End-to-end self-driving — a CNN that maps raw camera pixels straight to steering, learned by cloning a human driver.

Project Status: Inactive Udacity Self-Driving Car NanoDegree Python 3.10 TensorFlow 2.15 uv Code style: black License: MIT

Center-camera view from the Udacity driving simulator

🧭 Overview

An end-to-end deep-learning solution to the Udacity CarND Behavioral Cloning project: an NVIDIA-style CNN that learns to drive by cloning recorded human driving. It maps a single front-camera frame directly to control signals (steering, throttle, brake, speed) — no hand-engineered lane detection.

📹 record ──▶ 🧠 train ──▶ 🚗 drive ──▶ 🎬 video

  1. Record good driving in the Udacity simulator, which writes a driving_log.csv plus left/center/right camera frames.
  2. Train the network on those frames (bc-train). Each record is augmented into six samples — the three cameras, each also horizontally flipped — to teach recovery and cancel the track's directional bias.
  3. Drive autonomously (bc-drive): the simulator streams telemetry over Socket.IO, the model predicts controls, and they are streamed back.

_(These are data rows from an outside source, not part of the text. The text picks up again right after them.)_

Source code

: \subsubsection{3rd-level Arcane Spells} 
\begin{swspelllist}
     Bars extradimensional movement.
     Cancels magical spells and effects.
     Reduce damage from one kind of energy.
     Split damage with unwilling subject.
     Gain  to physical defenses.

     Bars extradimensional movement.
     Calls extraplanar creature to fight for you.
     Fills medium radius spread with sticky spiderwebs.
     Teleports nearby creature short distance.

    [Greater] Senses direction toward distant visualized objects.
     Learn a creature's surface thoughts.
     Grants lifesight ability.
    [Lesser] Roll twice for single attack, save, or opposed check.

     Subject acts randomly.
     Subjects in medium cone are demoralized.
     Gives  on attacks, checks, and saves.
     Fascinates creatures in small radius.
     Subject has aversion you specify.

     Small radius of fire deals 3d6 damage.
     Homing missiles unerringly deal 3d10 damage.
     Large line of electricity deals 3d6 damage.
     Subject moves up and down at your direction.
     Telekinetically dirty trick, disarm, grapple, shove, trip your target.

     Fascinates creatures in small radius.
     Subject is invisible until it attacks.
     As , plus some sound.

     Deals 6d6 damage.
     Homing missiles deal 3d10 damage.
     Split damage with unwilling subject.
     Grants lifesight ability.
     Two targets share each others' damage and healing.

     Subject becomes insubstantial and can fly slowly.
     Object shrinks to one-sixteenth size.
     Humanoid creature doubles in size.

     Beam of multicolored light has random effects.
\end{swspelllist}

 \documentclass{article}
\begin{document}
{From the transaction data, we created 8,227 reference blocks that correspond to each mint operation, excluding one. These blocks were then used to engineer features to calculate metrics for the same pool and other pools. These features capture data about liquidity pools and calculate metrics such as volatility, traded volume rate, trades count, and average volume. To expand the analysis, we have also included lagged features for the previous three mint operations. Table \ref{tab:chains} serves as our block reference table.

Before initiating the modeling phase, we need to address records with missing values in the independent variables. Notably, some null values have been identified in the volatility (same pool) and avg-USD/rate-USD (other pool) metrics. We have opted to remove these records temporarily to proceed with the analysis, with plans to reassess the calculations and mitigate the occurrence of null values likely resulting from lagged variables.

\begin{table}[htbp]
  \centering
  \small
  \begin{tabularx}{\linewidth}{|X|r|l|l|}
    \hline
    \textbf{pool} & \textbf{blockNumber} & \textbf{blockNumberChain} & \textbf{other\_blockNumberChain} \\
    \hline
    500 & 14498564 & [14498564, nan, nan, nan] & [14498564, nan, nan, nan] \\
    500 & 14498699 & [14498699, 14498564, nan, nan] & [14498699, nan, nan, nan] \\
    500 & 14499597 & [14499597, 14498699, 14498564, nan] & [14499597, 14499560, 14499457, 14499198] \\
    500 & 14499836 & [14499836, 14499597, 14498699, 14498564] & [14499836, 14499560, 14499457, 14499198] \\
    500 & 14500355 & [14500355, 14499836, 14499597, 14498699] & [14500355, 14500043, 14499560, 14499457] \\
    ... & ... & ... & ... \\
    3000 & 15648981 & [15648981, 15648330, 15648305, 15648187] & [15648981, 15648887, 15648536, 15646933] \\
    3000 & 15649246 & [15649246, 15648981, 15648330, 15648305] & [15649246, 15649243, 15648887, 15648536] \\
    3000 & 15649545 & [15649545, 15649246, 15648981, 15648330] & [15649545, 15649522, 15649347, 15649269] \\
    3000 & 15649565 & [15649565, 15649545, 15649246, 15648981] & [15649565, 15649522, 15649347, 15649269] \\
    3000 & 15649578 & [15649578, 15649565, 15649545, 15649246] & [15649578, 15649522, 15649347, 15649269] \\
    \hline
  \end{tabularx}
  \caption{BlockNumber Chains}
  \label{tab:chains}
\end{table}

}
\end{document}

Saved frames can be stitched into a video (bc-video).

Each timestep provides three camera views — the side cameras get a steering correction so the model learns how to steer back toward the lane centre:

Left Center Right
left center right

🧠 Model

A grayscale 160 × 320 frame is cropped (sky + hood removed) and normalized, then fed through the NVIDIA convolutional backbone and a dense regression head.

cropping2d ─▶ lambda(normalize) ─▶ 5× Conv2D (24,36,48,64,64) + MaxPool/Dropout
           ─▶ flatten ─▶ Dense(1164, 100, 50, 10) ─▶ Dense(4)
                                                       (~1.34M params)
Full layer-by-layer summary

See writeup_report.md for the complete architecture table, data-augmentation details, and training notes.

🚀 Quick start

Dependencies are managed with uv. Python is pinned to 3.10 (TensorFlow 2.15 ships no wheels for 3.12+). uv sync also installs the behavioral_cloning package and its console scripts:

uv sync

Note

Simulator compatibility: the Udacity simulator speaks the Engine.IO v3 protocol, so the driving server (bc-drive) requires python-socketio < 5 / python-engineio < 4. These are pinned in pyproject.toml; do not bump them without re-testing the simulator connection.

Place each recorded dataset in a sub-folder of a data directory (default data/), each containing a driving_log.csv and its IMG/ frames.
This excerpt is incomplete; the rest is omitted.